N° 232
du 16/07/2001

Guinée


Lansana Conté bientôt président à vie ?
L'opposition se mobilise

L'opposition guinéenne a créé un Mouvement contre le référendum et pour l'alternance démocratique (MRAD), pour "empêcher à tout prix" la prorogation du mandat du président Lansana Conté. Ce mouvement regroupe les partis de la Coordination de l'opposition démocratique (CODEM) - dont l'Union pour le progrès et le renouveau (UPR) de Siradiou Diallo et le Rassemblement du peuple de Guinée (RPG) d'Alpha Condé - ainsi que l'Union des forces républicaines (UFR) de l'ex-Premier ministre Sidya Touré.
Un autre petit parti d'opposition, l'Union des forces démocratiques (UFD d'Alpha Sow), s'est joint à cette mobilisation en appelant à la création d'une "mouvance plurielle pour l'alternance démocratique en 2003".

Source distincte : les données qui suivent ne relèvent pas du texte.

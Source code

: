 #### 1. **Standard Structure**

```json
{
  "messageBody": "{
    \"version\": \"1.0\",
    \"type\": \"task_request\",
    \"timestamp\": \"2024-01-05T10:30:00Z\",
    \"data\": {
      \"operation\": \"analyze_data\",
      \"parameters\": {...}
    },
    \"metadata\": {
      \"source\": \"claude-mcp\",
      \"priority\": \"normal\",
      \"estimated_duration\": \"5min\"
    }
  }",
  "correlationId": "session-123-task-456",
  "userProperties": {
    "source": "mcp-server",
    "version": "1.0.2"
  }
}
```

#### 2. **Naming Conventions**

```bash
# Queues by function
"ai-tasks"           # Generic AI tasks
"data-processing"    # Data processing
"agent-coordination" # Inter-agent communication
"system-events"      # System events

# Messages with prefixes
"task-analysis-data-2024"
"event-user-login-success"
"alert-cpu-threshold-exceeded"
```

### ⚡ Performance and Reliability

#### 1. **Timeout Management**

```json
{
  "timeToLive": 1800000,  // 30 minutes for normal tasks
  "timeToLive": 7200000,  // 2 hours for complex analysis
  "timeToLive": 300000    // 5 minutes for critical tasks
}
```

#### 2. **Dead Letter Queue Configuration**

L'objectif de l'opposition est d'"empêcher à tout prix le régime guinéen d'organiser un référendum pour la prorogation du mandat présidentiel". Elu pour la première fois en 1993 après avoir dirigé la Guinée pendant dix ans sous un régime militaire, le général Lansana Conté a été réélu en 1998 pour un deuxième mandat de cinq ans qui, selon la constitution, devrait être le dernier. Des responsables de son parti (le Parti de l'unité et du progrès, PUP) veulent faire modifier la constitution pour que le président puisse briguer un troisième mandat. La révision envisagée de la constitution porterait le mandat présidentiel à sept ans et il serait renouvelable autant de fois que Dieu le voudra.

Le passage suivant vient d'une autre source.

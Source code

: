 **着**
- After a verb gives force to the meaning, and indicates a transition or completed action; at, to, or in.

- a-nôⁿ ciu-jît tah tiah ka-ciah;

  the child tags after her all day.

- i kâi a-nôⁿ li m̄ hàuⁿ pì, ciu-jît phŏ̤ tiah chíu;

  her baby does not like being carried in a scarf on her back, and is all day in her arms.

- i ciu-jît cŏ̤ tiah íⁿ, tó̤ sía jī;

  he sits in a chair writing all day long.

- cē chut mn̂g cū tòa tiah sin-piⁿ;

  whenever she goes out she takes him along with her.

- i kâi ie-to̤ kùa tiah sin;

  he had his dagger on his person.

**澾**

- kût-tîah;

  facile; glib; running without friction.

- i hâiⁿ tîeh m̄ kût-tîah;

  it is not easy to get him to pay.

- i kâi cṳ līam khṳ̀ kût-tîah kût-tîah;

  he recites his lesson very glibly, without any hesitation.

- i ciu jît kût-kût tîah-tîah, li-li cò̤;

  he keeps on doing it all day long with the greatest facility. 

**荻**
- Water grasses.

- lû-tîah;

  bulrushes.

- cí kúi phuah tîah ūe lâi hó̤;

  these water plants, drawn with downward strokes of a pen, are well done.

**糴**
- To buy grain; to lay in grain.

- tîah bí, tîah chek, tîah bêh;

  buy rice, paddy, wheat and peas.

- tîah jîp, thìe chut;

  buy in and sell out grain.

Les opposants veulent mobiliser toutes les composantes de la société guinéenne pour s'"opposer catégoriquement" à ce référendum dont le résultat, selon eux, "est connu d'avance".
Selon l'opposition, des membres du gouvernement et des responsables du PUP circulent déjà dans le pays pour "exiger des gouverneurs, préfets et sous-préfets un score frisant les 100% lors des consultations référendaires en préparation".
Les partis d'opposition estiment que le "point de rupture" est en passe d'être atteint avec le régime Conté, en place depuis 17 ans. "Cette rupture, que personne ne souhaite, pourrait engendrer des affrontements aux conséquences imprévisibles pour la Guinée et pour toute la sous-région", ont-ils estimé.

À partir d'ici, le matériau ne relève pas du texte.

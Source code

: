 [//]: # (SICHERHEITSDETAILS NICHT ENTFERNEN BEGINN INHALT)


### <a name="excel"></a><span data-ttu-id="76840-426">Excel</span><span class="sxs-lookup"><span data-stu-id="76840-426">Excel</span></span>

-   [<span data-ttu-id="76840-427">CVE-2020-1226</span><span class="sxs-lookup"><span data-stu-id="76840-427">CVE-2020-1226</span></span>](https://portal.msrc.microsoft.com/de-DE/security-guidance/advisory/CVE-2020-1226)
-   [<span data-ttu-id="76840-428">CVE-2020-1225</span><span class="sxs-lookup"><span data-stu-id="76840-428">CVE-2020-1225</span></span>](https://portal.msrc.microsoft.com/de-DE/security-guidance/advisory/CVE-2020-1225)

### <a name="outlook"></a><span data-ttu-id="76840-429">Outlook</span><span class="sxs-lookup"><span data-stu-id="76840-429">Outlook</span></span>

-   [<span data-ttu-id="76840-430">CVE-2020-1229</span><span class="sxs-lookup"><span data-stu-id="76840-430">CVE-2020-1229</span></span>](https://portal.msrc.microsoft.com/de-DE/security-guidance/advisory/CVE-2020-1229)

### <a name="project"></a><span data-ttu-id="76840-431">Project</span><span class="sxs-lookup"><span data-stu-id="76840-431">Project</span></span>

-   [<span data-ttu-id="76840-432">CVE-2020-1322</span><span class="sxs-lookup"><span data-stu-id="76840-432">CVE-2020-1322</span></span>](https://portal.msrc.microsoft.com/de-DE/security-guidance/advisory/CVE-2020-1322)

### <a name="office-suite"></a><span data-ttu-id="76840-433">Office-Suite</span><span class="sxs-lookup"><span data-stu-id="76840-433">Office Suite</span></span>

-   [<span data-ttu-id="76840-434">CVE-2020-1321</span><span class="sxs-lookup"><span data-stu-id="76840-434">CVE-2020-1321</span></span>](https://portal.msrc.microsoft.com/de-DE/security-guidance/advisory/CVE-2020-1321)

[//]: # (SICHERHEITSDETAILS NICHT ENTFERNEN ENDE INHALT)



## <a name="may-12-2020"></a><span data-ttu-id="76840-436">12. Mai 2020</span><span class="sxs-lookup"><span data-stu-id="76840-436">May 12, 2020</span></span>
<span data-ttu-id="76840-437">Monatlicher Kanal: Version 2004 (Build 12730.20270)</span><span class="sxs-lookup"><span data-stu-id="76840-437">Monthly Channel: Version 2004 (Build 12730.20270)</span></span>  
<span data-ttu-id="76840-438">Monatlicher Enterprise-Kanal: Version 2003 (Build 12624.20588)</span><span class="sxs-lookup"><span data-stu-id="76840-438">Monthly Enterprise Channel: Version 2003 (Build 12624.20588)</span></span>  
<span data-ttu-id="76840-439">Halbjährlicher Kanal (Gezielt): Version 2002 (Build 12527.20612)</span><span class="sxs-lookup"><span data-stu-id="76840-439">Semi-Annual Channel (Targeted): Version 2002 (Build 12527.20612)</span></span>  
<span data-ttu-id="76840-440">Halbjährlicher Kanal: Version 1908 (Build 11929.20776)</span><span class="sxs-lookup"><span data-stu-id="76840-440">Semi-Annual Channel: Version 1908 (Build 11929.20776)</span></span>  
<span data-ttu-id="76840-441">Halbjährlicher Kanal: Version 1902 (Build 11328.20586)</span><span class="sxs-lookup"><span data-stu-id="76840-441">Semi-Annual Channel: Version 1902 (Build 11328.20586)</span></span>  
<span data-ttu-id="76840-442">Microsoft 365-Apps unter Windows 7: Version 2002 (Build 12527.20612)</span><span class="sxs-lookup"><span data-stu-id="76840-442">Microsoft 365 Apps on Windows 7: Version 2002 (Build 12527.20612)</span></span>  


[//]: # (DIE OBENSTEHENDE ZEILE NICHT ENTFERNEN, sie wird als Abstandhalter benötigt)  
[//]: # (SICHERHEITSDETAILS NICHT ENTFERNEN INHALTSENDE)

Ils ont été rejoints dans leur contestation par l'Organisation guinéenne de défense des droits de l'homme et du citoyen (OGDH) qui a invité les institutions républicaines à s'opposer "à toute forme de manipulation" de la constitution.
Sans être opposée au principe d'une révision constitutionnelle qu'aurait exigé "l'évolution politique et sociale" du pays, l'OGDH refuse cependant une réforme qui n'est "que manipulation visant à faire reculer la démocratie". Selon l'OGDH, une telle réforme empêcherait "l'alternance démocratique", tout en légalisant l'impunité des gouvernants.